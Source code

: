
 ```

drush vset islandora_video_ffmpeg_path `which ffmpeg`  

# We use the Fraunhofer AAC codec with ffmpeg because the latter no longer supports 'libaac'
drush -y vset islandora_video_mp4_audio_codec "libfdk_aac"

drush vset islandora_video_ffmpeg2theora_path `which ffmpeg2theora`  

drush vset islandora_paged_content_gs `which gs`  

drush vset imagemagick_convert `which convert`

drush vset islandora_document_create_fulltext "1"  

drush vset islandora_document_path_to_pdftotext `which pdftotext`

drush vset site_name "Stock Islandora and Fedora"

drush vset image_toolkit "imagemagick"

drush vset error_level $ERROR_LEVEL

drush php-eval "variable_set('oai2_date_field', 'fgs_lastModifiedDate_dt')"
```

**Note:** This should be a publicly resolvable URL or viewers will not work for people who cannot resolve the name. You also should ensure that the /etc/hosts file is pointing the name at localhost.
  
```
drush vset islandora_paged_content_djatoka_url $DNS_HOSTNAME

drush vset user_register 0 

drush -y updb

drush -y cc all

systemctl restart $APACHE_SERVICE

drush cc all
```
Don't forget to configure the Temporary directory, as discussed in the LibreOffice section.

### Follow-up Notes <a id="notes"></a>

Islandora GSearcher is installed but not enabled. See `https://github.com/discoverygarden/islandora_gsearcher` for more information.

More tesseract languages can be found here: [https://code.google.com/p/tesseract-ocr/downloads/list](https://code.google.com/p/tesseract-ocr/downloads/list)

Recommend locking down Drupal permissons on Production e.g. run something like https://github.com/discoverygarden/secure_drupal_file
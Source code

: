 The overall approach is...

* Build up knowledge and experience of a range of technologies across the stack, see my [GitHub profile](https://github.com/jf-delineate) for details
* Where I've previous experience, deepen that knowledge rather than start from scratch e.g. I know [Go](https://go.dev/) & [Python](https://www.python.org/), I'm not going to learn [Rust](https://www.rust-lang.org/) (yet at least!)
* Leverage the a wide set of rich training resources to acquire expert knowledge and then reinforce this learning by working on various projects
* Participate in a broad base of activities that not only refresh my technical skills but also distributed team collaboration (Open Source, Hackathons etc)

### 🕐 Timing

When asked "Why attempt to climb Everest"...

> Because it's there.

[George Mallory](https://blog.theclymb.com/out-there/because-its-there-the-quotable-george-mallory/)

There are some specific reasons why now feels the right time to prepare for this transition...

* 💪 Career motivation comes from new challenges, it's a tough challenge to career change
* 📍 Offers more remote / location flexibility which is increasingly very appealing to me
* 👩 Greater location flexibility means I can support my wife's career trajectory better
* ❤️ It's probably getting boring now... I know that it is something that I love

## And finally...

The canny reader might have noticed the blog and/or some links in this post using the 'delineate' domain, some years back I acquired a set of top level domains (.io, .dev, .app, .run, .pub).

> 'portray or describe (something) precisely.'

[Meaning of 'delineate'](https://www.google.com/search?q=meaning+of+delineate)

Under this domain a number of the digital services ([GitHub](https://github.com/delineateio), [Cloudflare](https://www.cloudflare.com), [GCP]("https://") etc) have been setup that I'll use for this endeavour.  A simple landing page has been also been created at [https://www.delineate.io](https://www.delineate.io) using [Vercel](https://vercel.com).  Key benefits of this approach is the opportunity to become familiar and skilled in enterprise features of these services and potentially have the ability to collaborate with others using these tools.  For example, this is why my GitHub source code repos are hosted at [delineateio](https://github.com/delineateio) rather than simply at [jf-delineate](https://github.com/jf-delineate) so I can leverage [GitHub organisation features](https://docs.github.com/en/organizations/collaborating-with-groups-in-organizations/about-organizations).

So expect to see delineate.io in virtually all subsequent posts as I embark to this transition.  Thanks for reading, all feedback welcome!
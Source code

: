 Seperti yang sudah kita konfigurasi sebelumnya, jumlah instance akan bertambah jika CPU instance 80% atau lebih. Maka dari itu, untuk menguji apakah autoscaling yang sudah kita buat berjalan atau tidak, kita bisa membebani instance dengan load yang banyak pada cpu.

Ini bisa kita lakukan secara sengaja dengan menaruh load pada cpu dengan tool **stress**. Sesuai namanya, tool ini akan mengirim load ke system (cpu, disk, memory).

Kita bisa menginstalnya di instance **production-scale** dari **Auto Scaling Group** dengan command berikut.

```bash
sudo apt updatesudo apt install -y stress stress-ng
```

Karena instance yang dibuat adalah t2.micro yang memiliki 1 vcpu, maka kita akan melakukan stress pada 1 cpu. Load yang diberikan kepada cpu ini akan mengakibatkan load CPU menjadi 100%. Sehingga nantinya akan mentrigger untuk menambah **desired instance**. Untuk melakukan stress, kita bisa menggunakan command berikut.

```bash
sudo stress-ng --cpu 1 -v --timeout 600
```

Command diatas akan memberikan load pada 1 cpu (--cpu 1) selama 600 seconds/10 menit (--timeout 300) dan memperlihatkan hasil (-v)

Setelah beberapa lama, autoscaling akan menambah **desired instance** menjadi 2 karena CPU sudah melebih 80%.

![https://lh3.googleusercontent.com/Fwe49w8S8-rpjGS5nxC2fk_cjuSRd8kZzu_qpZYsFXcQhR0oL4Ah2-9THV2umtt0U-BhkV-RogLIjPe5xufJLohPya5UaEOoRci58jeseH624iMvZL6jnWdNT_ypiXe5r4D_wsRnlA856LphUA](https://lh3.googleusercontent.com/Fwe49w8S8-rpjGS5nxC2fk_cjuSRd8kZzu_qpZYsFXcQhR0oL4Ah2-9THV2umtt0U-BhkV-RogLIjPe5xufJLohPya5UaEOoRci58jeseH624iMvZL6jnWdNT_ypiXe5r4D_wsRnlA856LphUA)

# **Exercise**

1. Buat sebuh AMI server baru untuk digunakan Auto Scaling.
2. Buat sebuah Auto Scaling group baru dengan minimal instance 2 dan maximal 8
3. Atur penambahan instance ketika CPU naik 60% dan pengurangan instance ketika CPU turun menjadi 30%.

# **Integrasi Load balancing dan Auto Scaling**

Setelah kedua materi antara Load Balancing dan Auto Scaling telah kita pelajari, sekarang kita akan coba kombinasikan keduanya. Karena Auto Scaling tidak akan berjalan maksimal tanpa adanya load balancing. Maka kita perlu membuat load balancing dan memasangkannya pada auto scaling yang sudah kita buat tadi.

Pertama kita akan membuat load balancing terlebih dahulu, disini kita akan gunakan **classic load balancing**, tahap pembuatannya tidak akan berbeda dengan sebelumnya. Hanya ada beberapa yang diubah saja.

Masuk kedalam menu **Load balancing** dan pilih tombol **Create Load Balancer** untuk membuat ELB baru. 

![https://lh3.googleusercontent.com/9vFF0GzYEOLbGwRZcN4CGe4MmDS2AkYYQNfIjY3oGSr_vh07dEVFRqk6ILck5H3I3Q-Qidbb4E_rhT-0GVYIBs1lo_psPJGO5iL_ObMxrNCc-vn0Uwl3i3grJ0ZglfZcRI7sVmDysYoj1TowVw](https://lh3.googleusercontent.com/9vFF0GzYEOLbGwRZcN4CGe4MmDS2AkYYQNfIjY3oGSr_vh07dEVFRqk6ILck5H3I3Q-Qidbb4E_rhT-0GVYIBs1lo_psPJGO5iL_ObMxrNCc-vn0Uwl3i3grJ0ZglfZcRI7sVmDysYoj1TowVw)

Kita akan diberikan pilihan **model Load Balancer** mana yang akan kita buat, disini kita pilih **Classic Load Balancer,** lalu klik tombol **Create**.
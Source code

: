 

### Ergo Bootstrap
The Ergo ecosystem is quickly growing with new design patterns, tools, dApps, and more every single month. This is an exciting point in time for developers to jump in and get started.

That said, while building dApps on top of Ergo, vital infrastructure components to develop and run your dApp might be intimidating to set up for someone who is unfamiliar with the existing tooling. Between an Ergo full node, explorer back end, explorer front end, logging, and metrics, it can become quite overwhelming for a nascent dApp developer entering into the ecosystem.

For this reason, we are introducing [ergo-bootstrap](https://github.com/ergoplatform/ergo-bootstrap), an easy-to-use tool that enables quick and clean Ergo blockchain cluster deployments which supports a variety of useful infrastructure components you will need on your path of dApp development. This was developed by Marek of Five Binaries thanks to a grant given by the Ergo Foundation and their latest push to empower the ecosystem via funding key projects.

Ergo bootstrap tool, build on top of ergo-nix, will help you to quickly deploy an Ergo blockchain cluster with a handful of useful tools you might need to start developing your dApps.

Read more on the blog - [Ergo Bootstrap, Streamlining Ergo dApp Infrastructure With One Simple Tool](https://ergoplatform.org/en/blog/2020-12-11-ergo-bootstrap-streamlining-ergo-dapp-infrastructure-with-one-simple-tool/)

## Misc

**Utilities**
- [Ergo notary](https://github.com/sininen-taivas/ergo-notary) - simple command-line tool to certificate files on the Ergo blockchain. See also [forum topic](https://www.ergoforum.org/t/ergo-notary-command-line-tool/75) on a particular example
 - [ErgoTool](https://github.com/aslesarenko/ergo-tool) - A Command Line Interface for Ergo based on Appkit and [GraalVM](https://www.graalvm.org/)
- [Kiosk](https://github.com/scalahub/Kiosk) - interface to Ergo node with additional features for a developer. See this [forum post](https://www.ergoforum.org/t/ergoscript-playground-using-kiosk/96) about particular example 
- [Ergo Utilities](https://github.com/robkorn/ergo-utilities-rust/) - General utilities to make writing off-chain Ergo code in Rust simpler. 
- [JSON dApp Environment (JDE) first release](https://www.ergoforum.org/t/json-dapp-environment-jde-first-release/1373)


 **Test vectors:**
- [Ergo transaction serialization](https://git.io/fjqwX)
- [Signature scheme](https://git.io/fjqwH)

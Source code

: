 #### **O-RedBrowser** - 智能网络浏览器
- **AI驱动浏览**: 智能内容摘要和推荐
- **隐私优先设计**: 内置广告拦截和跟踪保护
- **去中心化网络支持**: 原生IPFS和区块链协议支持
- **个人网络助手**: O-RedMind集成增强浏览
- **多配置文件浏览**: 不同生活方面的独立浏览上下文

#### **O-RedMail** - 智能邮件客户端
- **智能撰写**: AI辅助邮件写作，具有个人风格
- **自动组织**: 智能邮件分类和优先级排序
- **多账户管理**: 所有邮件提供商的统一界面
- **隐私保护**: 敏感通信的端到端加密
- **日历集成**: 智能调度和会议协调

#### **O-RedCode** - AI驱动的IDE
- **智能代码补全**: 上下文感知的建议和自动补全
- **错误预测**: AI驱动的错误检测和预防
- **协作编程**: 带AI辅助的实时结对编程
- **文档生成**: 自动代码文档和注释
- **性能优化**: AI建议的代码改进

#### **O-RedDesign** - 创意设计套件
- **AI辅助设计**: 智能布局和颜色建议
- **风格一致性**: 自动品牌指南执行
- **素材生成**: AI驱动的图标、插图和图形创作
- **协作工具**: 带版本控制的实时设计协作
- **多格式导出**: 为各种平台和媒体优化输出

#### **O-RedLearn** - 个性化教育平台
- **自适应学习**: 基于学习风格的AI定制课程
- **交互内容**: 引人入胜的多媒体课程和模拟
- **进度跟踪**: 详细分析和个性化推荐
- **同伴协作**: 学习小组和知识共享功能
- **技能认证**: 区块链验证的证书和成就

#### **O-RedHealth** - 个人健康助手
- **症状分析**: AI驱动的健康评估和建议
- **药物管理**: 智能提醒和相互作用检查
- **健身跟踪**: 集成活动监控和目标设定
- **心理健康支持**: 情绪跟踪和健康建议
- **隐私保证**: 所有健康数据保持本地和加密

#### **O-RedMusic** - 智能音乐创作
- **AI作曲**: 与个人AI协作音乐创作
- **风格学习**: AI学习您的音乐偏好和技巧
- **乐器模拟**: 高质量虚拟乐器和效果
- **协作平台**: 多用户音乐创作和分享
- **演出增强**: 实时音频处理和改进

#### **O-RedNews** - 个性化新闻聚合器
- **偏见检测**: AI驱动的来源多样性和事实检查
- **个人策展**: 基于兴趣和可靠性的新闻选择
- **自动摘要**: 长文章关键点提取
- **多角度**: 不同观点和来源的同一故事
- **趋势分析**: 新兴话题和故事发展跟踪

▶ **Work task**:
Your task is to restate, word for word, only those lines above that fall between the line holding "on various projects" and the line holding "### 🕐 Timing", inclusive.

▶ **Solution for this problem**:
* Leverage the a wide set of rich training resources to acquire expert knowledge and then reinforce this learning by working on various projects
* Participate in a broad base of activities that not only refresh my technical skills but also distributed team collaboration (Open Source, Hackathons etc)

### 🕐 Timing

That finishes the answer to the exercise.